The approach presented here has provided data for quantitative and architectural aspects of two mammary cell-line poly (A)+ transcriptomes, and has shown the potential to fully represent transcripts. Restriction enzyme digestion revealed advantage over physical methods for cDNA fragmentation, such as prompt identification of spurious gene fusion reads produced during cDNA library construction, by the presence of enzymatic restriction sites in the fusion junction of the reads.
High-throughput transcriptome sequencing has been used to identify genomic rearrangements resulting in gene fusion events
[23],
[35],
[36],
[37] and superior sensitivity was achieved when paired-end sequencing was applied
[36],
[37],
[38]. Single-end sequencing of long or short reads has led to low validation rates, which seem to be increased when single-end long and short sequencing are used in combination
[35]. The low validation rate obtained here (21%) reinforces the difficulty of confirming these events using PCR-based approaches. Nonetheless, despite using single-end long reads sequencing we identified three bona fide gene fusions, reported here for the first time to the best of our knowledge.
One of the validated gene fusions reported 10 nt of micro-homology sequence, also detected in 82% of the gene fusion candidates, probably resulting from a replication mechanism known as Fork Stalling and Template Swichting Model (FoSTeS). These replication disorders arises due to nucleotide similarities between DNA strands
[39], and have been detected in breast cancer samples
[40].
For exploring SNPs, we used stringent bioinformatics and manual inspection that resulted in a high rate of confirmation (89%), including validated SNPs with apparent allelic dosage imbalance in C5.2 cells. Whether ERBB2 overexpression can mediate allelic dosage imbalance during transcriptional process remains to be addressed.

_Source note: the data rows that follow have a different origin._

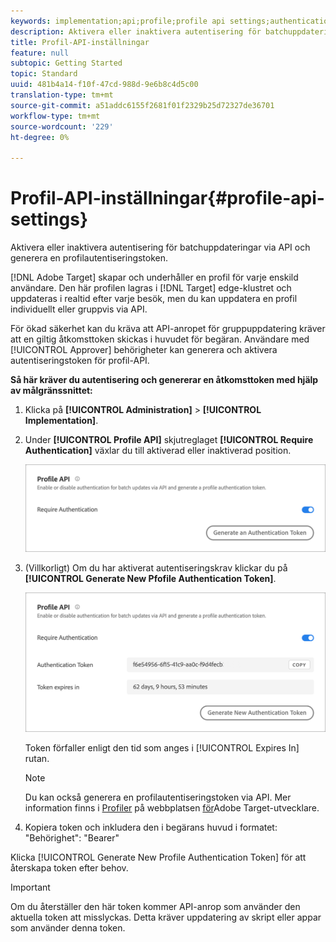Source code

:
 ```yaml
---
keywords: implementation;api;profile;profile api settings;authentication token
description: Aktivera eller inaktivera autentisering för batchuppdateringar via API och generera en profilautentiseringstoken.
title: Profil-API-inställningar
feature: null
subtopic: Getting Started
topic: Standard
uuid: 481b4a14-f10f-47cd-988d-9e6b8c4d5c00
translation-type: tm+mt
source-git-commit: a51addc6155f2681f01f2329b25d72327de36701
workflow-type: tm+mt
source-wordcount: '229'
ht-degree: 0%

---
```



# Profil-API-inställningar{#profile-api-settings}

Aktivera eller inaktivera autentisering för batchuppdateringar via API och generera en profilautentiseringstoken.

[!DNL Adobe Target] skapar och underhåller en profil för varje enskild användare. Den här profilen lagras i [!DNL Target] edge-klustret och uppdateras i realtid efter varje besök, men du kan uppdatera en profil individuellt eller gruppvis via API.

För ökad säkerhet kan du kräva att API-anropet för gruppuppdatering kräver att en giltig åtkomsttoken skickas i huvudet för begäran. Användare med [!UICONTROL Approver] behörigheter kan generera och aktivera autentiseringstoken för profil-API.

**Så här kräver du autentisering och genererar en åtkomsttoken med hjälp av målgränssnittet:**

1. Klicka på **[!UICONTROL Administration]** > **[!UICONTROL Implementation]**.
1. Under **[!UICONTROL Profile API]** skjutreglaget **[!UICONTROL Require Authentication]** växlar du till aktiverad eller inaktiverad position.

   ![](assets/profile_api_settings.png)

1. (Villkorligt) Om du har aktiverat autentiseringskrav klickar du på **[!UICONTROL Generate New Pfofile Authentication Token]**.

   ![](assets/profile_api_settings_2.png)

   Token förfaller enligt den tid som anges i [!UICONTROL Expires In] rutan.

   >[!NOTE]
   >
   >Du kan också generera en profilautentiseringstoken via API. Mer information finns i [Profiler](https://developers.adobetarget.com/api/#profiles) på webbplatsen [för](https://developers.adobetarget.com/)Adobe Target-utvecklare.

1. Kopiera token och inkludera den i begärans huvud i formatet: &quot;Behörighet&quot;: &quot;Bearer&quot;

Klicka [!UICONTROL Generate New Profile Authentication Token] för att återskapa token efter behov.

>[!IMPORTANT]
>
>Om du återställer den här token kommer API-anrop som använder den aktuella token att misslyckas. Detta kräver uppdatering av skript eller appar som använder denna token.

The detection of alternative splicing by our method is enhanced by the longer fragments produced by the 454-platform, compared to other next-generation sequencing technologies. Here we showed a 90% validation rate of the exon inclusion splicing variant class. An extrapolation of this value over the 1,704 novel AS events in multi-exon splicing variants, with conserved splice sites, identified by RNAseq would result in 1,533 bona-fide AS events. Our approach therefore demonstrates a high capacity for identification of novel splicing variants and, consequently, for the definition of the mammary transcriptome.
Amplification of the
ERBB2 oncogene is considered an important tumor driver
[41], and has been reported in approximately 25% of breast cancers
[11]. The quantitative transcriptional aspect of overexpression of the oncogene has been previously assessed by 3′ end sequence methodology
[18],
[19]. However, only whole transcriptome sequencing enables the assessment of some relevant structural aspects. The influence of
ERBB2 was observed in quantitative aspects of breast cell line transcriptomes, not only on gene expression but also on specific splicing variants. Enrichment of exon skipping/inclusion and alternative splice site selection by
ERBB2 overexpression in C5.2 cells, observed in the current study, indicated a potential influence of the oncogene in the regulation of the splicing process. In this sense, evidence has already been presented by us concerning expression level regulation of specific AS variants mediated by
ERBB2 [42]. Additionally, it has been suggested by others
[43] that activation of signaling pathways such as Ras/MAPK and PI3K/AKT, which are controlled in part by ERBB2 signaling, might influence the alternative splicing balance of cells, by phosphorylation and activation of specific splicing factors.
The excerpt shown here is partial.